Since 2005-06, Russia, which was a net wheat importer at the turn of this century, has nearly doubled its wheat production from 44.5 million tonnes to the forecast 85 million in 2017-18 and more than tripled its exports from 10.6 million to 36 million during that time. Its export share has jumped from 1% in 2000 to 18% in 2016-17.

This hasn’t occurred by accident. With its biggest industry — oil — in steady decline, the Russian government has made self-sufficiency in agriculture a high priority in recent years. A weaker ruble has led to more expensive imports and cheaper exports, making a boost in agricultural production and exports a winning strategy for a country that comprises 11% of the world’s land mass and has great potential for agricultural expansion.

But the Russian renaissance in agriculture isn’t just limited to wheat, as this year’s Alltech Global Feed Survey, released in late January, revealed.

While the report’s headline was that global feed production topped 1 billion tonnes for the second straight year at a record 1.07 billion tonnes, closer inspection shows the most eye-opening development was Russia’s one-year leap from the world’s No. 7 feed producer to No. 4.

“Russia has been the story for us this year,” noted Alltech’s Aiden Connolly. “There is a desire clearly from President Putin to focus increasingly on self-sufficiency and he wants to see that in broilers, eggs, milk and pork to replace imports with local production.”

Feed pellets
According to Alltech, Russia increased its feed production by 19% from 2016 to 2017, churning out 37.6 million tonnes. The beginning of this growth spurt in feed goes back a decade. According to a 2017 Global Agricultural Information Network report from the U.S. Department of Agriculture, the Russian feed sector has experienced an annual growth of between 7% to 10% since 2008. This growth has been supported by greater production in the livestock and poultry sectors, the introduction of new technologies and improvements in feed quality.
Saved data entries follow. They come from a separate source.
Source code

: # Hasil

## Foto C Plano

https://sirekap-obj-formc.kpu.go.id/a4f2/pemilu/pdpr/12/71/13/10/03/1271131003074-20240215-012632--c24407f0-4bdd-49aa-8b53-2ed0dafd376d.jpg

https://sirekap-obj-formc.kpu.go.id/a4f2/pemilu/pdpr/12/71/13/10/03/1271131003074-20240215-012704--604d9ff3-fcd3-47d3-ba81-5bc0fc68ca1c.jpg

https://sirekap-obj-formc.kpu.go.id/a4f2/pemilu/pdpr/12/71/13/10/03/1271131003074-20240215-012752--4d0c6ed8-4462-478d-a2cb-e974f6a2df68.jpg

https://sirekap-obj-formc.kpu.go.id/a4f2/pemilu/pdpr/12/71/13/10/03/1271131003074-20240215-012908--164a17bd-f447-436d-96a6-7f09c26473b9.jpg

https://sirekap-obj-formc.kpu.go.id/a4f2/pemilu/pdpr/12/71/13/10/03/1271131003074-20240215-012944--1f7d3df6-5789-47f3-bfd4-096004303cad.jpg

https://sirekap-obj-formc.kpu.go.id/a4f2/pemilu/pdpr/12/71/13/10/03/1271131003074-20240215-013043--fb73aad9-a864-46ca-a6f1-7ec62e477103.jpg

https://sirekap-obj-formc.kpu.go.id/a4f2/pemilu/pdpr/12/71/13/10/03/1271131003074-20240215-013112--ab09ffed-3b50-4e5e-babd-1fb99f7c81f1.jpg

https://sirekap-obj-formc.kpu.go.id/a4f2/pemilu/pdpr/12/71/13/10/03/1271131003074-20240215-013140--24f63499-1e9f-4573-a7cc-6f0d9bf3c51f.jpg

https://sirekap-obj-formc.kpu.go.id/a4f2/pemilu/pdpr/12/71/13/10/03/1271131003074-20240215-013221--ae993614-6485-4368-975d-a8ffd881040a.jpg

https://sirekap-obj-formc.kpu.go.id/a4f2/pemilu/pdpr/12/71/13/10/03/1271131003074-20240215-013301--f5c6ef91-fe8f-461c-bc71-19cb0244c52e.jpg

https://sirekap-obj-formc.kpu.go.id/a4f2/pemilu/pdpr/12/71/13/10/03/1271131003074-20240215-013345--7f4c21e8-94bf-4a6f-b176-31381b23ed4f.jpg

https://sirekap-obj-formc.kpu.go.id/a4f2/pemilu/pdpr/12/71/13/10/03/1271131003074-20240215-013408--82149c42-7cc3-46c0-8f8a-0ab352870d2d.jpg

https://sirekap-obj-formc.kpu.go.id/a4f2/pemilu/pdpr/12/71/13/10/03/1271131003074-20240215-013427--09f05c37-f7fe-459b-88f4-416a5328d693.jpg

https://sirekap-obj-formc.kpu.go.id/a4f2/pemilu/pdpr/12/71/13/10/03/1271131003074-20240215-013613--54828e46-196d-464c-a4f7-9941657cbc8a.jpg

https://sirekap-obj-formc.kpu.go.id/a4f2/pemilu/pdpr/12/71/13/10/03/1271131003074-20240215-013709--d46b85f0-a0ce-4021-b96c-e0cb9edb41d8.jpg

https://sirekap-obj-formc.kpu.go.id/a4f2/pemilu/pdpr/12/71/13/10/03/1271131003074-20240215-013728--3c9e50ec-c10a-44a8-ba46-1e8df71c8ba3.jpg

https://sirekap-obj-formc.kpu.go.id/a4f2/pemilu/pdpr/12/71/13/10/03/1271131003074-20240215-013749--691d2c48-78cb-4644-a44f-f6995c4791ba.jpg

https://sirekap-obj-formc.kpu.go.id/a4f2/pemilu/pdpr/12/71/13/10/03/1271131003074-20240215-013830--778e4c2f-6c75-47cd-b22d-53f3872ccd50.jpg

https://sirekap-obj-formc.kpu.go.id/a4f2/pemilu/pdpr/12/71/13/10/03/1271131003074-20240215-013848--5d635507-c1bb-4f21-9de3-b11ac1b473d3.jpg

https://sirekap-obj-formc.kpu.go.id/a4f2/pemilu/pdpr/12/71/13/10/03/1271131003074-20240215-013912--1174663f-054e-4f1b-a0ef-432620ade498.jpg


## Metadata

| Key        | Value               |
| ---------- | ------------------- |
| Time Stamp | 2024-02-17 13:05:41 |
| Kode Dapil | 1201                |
Not coincidental with this growth was the launch of the National Agricultural Development Program 2008-2012 and the follow-up State Program on Agricultural Development that runs through 2020, both of which have been credited with spurring major expansion in Russia’s poultry and pork output.

Boding well for future feed production was a report from the Livestock and Breeding Department of the Russia Ministry of Agriculture forecasting 1-million-tonne-per-year growth for the meat and poultry sectors through 2020. And projecting out even further, the Russian Feed Union forecasts that by 2025 feed for poultry will grow by 29%, feed for pork will increase by a whopping 61% and feed for livestock is expected to jump by 50%.

The government will continue to have a stake in this growth as it is currently co-financing 77 feed production projects with a contribution of 5 billion rubles ($85 million) of the total cost of 22.3 billion rubles ($376 million).

Russia’s road to self-sufficiency in agriculture as well as being a global leader in agricultural exports isn’t without its potential bumps and detours. The country’s aging infrastructure, particularly when it comes to agricultural transportation, is years behind many of its competitors, and a strengthening of the ruble or some other economic shift could also slow the country’s ability to export.

But as things stand today, it’s hard to imagine Russia not continuing to strengthen its position in the global grain and feed sectors.